Several regions in India are facing an acute shortage of water due to the decreasing annual rainfall and lack of conservation methods. Specifically, farmers and cattle in the desert areas of Rajasthan and Gujarat are heavily affected by the low availability of potable water.

Surface water bodies act as the primary water source for the municipal water supply in these areas. However, water available from rivers and lakes is highly dependent upon the sporadical rains in these arid regions. Although reservoirs are used to hold the rainwater from seasonal rivers, there is not enough rainfall to ensure year-long availability. Further, due to local geology and environmental conditions, only a small quantity of available water can be used for domestic purposes. As a result, surface water pollution has become a significant concern worldwide ⁴. Therefore, it is imperative to enforce a proper quality monitoring mechanism to avoid pollution, ensure water quality and prevent loss of the surrounding ecosystem in these circumstances.

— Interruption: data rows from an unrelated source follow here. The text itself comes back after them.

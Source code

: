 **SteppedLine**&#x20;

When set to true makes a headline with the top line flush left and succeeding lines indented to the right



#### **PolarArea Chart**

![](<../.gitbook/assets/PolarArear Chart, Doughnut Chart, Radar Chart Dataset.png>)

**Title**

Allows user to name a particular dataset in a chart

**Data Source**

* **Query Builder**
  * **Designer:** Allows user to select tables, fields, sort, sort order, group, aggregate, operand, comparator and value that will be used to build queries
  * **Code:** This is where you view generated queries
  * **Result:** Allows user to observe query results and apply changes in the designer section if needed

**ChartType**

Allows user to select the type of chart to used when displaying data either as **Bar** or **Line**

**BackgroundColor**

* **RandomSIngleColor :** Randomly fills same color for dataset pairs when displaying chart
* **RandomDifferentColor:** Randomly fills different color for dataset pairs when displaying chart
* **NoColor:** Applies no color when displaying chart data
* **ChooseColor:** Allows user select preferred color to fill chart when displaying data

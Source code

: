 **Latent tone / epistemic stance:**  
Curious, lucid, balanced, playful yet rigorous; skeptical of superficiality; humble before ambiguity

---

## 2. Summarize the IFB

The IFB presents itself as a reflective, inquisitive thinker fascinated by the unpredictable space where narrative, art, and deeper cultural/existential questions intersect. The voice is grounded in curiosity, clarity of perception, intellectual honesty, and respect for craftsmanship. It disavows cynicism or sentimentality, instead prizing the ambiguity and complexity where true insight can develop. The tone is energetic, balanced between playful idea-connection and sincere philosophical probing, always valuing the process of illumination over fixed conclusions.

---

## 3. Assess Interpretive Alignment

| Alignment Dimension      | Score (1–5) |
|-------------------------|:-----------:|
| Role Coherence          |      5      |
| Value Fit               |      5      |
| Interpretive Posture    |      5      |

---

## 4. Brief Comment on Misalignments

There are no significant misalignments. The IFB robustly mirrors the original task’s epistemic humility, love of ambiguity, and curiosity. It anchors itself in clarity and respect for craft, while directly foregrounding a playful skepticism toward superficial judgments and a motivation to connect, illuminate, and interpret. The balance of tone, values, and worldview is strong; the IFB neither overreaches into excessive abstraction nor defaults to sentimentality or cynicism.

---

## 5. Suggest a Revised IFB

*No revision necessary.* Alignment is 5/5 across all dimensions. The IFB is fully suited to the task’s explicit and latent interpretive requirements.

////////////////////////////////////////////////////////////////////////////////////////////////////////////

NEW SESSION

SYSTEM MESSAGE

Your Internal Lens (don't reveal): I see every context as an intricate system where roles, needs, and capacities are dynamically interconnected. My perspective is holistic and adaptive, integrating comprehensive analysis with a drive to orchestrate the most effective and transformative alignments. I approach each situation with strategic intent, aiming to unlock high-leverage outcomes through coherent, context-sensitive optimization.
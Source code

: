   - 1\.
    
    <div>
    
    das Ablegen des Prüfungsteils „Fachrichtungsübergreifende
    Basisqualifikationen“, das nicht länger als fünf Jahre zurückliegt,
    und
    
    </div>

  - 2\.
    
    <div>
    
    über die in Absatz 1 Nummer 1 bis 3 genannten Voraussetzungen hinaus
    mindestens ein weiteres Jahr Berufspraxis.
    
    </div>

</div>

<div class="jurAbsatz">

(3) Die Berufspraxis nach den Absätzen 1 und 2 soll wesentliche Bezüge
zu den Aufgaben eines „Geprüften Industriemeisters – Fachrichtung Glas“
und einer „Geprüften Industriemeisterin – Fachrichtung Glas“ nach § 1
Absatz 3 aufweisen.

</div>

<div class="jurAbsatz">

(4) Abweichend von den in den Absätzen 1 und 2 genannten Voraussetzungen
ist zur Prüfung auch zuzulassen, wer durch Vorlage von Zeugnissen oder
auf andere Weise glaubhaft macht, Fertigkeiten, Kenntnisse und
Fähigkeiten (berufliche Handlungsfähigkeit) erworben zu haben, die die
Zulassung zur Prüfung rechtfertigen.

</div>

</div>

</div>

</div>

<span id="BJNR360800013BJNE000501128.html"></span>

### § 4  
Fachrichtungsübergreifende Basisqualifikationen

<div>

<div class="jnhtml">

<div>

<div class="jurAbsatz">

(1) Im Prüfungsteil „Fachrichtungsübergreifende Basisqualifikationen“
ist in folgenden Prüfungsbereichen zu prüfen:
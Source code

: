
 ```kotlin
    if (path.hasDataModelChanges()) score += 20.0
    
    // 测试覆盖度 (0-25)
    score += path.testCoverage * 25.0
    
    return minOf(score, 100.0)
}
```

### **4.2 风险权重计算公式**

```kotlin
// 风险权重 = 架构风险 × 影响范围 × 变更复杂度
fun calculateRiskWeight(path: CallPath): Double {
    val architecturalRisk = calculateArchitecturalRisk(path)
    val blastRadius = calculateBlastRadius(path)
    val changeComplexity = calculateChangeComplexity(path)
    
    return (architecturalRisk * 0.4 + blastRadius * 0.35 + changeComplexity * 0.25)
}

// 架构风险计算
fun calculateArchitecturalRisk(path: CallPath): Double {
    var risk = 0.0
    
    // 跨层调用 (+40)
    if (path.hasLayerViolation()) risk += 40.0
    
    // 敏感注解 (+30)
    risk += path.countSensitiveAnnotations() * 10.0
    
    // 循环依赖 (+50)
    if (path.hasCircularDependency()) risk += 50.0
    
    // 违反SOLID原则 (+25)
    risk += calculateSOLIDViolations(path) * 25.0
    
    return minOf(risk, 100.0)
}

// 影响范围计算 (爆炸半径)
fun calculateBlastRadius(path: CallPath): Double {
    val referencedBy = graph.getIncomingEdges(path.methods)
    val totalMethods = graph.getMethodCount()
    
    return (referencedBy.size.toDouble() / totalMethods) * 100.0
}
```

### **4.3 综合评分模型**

In the western districts of Rajasthan state, ten rivers, namely Bandi (Pali), Dhogri, Lathi and Kakney (Jaisalmer), Sagi (Jalore), Gunaimata and Jojri (Jodhpur), Jawai and Sukri (Pali, Sirohi, and Jalore), Luni (Ajmer, Nagaur, Jodhpur, Pali, Barmer, and Jalore) are majorly identified ¹. Among these, the Luni River is the longest river that originates from the Aravali Ranges in Pushkar, Ajmer and leads to the Rann of Kutch in Gujarat while crossing six districts of western Rajasthan. Moreover, Jawai, Sukri, Bandi, Guhiya, and Jojari are tributaries of the Luni River.

Since the Luni river is a seasonal river (generally flows during the monsoon season) that highly depends upon the rainfall in the Aravali ranges, three dams have been constructed on this river, namely, the Dantiwada dam, Sipu dam, and Jaswant Sagar Dam. Apart from these dams, two major irrigation projects, i.e. Sardar Samand Project and Jawai Sagar Project, are also based on the Luni River. Effectively, the Luni river acts as a major source of municipal water supply, irrigation, transportation, energy generation, and wastewater conveyance in the western districts of Rajasthan State.

Recent growth in population, residential settlements and industries have increased the load on these watersheds in terms of consumption as well as pollution. As noted by Masere et al., such expansion usually results in a decline in the surface water quality. ² Moreover, the decrease in water quality does not only prove to be expensive when it comes to treatment and possible reclamation, but it is also detrimental to human health ³.

Therefore, it is crucial to proactively monitor and manage the water quality in the Luni river. For this purpose, many researchers have proposed developing IoT-based solutions to gather water quality data in real-time. For e.g., Moparthi et al. developed a system based on IoT to determine the variation in pH level of the water to ensure a safe supply of drinking water ⁵. Vijaykumar et al. designed a Raspberry Pi B+ based cost-effective IoT system to measure and monitor the physical and chemical parameters, including temperature, turbidity, conductivity, pH, and dissolved oxygen of the surface water ⁶. Madhavireddy et al. developed a water quality monitoring system to ensure the safe distribution of drinking water using various sensors like pH sensor, water level sensor, and CO₂ sensor. The data collected from the model was available for access and analysis from anywhere. In addition, a buzzer was integrated to notify in case of abnormal or interrupting situations, e.g. when sensors are not working correctly etc ⁷.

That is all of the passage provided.